LIGHT/TNFSF14 Affects Adipose Tissue Phenotype

Abstract

LIGHT/TNFSF14 is linked to several signaling pathways as a crucial member of a larger immunoregulatory network. It is primarily expressed in inflammatory effector cells, and high levels of LIGHT have been reported in obesity. Thus, with the aim of deepening the knowledge of the role of LIGHT on adipose tissue phenotype, we studied wild-type (WT), Tnfsf14^-/-, Rag^-/- and Rag-/Tnfsf14- (DKO) mice fed a normal diet (ND) or high-fat diet (HFD). Our results show that, although there is no significant weight gain between the mice with different genotypes, it is significant within each of them. We also detected an increase in visceral White Adipose Tissue (vWAT) weight in all mice fed HFD, together with the lowest levels of vWAT weight in Tnfsf14^-/- and DKO mice fed ND with respect to the other strain. Inguinal WAT (iWAT) weight is significantly affected by genotype and HFD. The least amount of iWAT was detected in DKO mice fed ND. Histological analysis of vWAT showed that both the genotype and the diet significantly affect the adipocyte area, whereas the number is affected only by the genotype. In iWAT, the genotype and the diet significantly affect mean adipocyte area and number; interestingly, the area with the least adipocyte was detected in DKO mice fed ND, suggesting a potential browning effect due to the simultaneous lack of mature lymphocytes and LIGHT. Consistently, Uncoupling Protein 1 (UCP1) staining of iWAT demonstrated that few positive brown adipocytes appeared in DKO mice. Furthermore, LIGHT deficiency is associated with greater levels of UCP1, highlighting the lack of its expression in Rag^-/- mice. Liver examination showed that all mice fed HFD had a steatotic liver, but it was particularly evident for DKO mice. In conclusion, our study demonstrates that the adipose tissue phenotype is affected by LIGHT levels but also much more by mature lymphocytes.

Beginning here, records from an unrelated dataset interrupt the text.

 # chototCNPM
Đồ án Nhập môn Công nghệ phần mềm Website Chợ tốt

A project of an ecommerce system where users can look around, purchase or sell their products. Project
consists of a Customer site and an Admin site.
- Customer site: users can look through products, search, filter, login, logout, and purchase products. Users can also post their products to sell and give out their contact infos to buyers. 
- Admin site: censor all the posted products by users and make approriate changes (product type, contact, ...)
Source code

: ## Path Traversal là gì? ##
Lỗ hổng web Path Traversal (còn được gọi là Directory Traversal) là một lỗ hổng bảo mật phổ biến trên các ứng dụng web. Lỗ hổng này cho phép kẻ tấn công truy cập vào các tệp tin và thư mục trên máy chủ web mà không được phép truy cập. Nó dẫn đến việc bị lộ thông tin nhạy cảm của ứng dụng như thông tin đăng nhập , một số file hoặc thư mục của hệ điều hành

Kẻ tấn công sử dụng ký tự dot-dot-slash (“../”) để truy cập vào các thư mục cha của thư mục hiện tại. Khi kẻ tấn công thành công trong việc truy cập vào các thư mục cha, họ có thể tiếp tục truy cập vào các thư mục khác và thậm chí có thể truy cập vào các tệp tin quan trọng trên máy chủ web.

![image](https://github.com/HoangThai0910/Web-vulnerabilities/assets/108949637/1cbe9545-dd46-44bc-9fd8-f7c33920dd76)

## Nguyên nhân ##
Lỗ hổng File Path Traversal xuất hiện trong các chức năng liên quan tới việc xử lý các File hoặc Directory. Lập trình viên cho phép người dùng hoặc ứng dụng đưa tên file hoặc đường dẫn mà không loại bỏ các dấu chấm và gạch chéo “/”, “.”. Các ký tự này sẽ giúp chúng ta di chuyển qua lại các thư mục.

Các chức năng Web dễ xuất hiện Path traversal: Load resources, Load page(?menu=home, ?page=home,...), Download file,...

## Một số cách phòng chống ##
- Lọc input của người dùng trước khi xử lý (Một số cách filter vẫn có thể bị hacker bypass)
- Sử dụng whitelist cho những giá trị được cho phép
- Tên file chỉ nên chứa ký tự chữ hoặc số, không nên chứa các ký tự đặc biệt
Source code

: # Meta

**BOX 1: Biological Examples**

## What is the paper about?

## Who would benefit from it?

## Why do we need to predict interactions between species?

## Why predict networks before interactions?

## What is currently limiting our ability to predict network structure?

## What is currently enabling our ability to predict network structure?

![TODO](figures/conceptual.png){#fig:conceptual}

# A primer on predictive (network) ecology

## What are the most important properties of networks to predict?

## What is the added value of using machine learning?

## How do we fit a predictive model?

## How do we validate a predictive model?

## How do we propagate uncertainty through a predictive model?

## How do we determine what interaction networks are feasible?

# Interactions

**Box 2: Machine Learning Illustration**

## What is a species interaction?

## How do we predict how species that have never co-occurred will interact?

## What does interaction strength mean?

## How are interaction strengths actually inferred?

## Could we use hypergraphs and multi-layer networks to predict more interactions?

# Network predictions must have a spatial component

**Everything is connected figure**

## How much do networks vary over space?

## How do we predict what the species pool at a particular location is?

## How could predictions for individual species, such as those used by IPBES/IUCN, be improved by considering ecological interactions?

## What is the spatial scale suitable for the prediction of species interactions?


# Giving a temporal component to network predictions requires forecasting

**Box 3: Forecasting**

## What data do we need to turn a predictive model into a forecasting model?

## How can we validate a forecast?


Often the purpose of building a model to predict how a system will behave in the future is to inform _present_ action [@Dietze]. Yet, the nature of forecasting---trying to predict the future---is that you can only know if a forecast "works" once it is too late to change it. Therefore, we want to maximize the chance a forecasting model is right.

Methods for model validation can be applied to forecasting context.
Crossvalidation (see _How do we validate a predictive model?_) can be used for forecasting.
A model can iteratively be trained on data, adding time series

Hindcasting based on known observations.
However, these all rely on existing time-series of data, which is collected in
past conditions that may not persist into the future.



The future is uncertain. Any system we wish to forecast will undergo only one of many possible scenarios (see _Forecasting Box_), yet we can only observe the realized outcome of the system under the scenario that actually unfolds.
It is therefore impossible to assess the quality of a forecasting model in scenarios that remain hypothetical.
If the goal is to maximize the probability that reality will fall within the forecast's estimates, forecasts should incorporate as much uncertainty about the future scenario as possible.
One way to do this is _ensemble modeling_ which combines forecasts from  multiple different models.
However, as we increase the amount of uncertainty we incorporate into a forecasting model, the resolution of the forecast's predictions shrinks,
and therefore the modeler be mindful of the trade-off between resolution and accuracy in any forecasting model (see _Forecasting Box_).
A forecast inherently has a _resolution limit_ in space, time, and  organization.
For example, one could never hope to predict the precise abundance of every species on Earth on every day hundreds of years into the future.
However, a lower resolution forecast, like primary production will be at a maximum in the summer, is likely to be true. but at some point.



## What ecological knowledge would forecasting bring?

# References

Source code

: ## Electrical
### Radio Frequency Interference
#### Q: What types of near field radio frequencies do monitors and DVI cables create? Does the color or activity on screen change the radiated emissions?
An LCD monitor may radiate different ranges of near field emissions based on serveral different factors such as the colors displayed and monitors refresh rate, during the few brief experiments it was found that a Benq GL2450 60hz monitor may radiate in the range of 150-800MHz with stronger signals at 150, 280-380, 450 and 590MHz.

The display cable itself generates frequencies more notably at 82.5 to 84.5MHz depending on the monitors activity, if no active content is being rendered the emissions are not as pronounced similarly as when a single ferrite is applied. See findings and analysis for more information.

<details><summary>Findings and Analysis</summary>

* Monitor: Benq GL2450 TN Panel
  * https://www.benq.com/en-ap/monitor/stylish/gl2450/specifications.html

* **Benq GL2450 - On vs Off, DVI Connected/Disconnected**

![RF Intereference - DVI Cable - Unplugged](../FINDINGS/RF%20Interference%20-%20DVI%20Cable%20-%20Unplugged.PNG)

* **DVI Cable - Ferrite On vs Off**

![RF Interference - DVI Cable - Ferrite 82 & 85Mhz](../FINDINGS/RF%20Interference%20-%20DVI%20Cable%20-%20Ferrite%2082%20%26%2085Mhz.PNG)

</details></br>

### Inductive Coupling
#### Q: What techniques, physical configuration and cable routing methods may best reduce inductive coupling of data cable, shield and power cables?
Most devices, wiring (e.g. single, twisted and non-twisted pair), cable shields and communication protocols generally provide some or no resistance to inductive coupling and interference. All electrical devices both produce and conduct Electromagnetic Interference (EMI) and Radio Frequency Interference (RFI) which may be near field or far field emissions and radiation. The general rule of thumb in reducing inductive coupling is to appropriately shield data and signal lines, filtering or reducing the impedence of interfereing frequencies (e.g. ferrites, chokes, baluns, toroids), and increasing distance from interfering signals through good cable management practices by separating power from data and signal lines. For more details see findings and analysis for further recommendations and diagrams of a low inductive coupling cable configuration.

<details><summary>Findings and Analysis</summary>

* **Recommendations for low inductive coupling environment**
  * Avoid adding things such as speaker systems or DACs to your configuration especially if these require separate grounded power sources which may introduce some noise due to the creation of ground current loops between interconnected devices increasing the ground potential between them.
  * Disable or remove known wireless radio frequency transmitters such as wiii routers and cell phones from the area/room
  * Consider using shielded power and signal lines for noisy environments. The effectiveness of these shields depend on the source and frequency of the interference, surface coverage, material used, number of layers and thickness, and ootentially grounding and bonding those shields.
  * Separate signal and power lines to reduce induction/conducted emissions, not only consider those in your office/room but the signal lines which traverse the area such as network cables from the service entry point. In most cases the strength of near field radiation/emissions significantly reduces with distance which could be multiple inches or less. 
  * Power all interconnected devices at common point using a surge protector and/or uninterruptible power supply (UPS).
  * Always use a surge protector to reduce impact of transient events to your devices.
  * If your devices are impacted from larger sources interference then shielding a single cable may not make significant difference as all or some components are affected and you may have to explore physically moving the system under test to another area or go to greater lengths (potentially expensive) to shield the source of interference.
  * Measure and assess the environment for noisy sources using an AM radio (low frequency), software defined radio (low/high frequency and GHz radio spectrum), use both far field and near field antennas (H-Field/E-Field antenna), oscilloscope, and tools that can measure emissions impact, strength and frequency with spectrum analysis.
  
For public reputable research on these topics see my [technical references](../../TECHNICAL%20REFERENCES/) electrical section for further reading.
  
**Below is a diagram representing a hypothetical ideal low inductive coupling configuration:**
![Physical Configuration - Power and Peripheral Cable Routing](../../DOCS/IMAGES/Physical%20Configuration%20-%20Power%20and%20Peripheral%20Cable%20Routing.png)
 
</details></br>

Keywords: LIGHT/TNFSF14; adipose tissue; high fat diet.

Figure 1

Weight change in mice fed with normal diet (ND, (A)) and high-fat diet (HFD, (B)). Significance was evaluated using repeated measurement analysis of variance (ANOVA) (n = 6).

Figure 2

Average food intake of wild-type (WT), Tnfsf14^−/−, Rag^−/−, and Rag⁻/Tnfsf14⁻ (DKO) mice). Significance was evaluated using repeated measurement analysis of variance (ANOVA) (n = 6). All data were normalized to the total weight of the animals.

Figure 3

Blood glucose levels (mg/mL) of wild-type (WT), Tnfsf14^−/−, Rag^−/− and Rag⁻/Tnfsf14⁻ (DKO) mice fed ND or HFD (A). The results of two-way ANOVA were reported in table (B), (n = 6).

Figure 4

vWAT (A), iWAT (B), and BAT (C) weights of wild-type (WT), Tnfsf14^−/−, Rag^−/− and Rag⁻/Tnfsf14⁻ (DKO) mice fed ND or HFD. The results of two-way ANOVA are also reported in table (D), (n = 6). All vWAT, iWAT, and BAT weights were normalized to the total weight of the animals.

Figure 5

Microphotographs of vWAT of wild-type (WT), Tnfsf14^−/−, Rag^−/− and Rag⁻/Tnfsf14⁻ (DKO) mice fed ND or HFD (A), together with the measurement of Mean Adipocyte Area (B), Mean Adipocyte number (C) and two-way ANOVA results in table (D), n = 6. Magnification 60×.

Figure 6

Microphotographs of iWAT of wild-type (WT), Tnfsf14^−/−, Rag^−/− and Rag⁻/Tnfsf14⁻ (DKO) mice fed ND or HFD (A), magnification 40×, together with the measurement of Mean Adipocyte Area (B) and Mean Adipocyte number (C), as well as two-way ANOVA results in table (D), n = 6).

Figure 7

UCP1 immunohistochemical staining of iWAT sample from wild-type (WT), Tnfsf14^−/−, Rag^−/− and Rag⁻/Tnfsf14⁻ (DKO) mice fed ND or HFD (A), together with the measurement of the positive area of staining (B) with the results of two-way ANOVA in table (C), n = 6. Bars indicate 100 µm.

Figure 8

Microphotographs for the histological evaluation of liver of wild-type (WT), Tnfsf14^−/−, Rag^−/− and Rag⁻/Tnfsf14⁻ (DKO) mice fed ND or HFD (A), evaluation of steatosis by determining the area of lipid in the sections (B) and results of two-way ANOVA (C). Magnification 40×.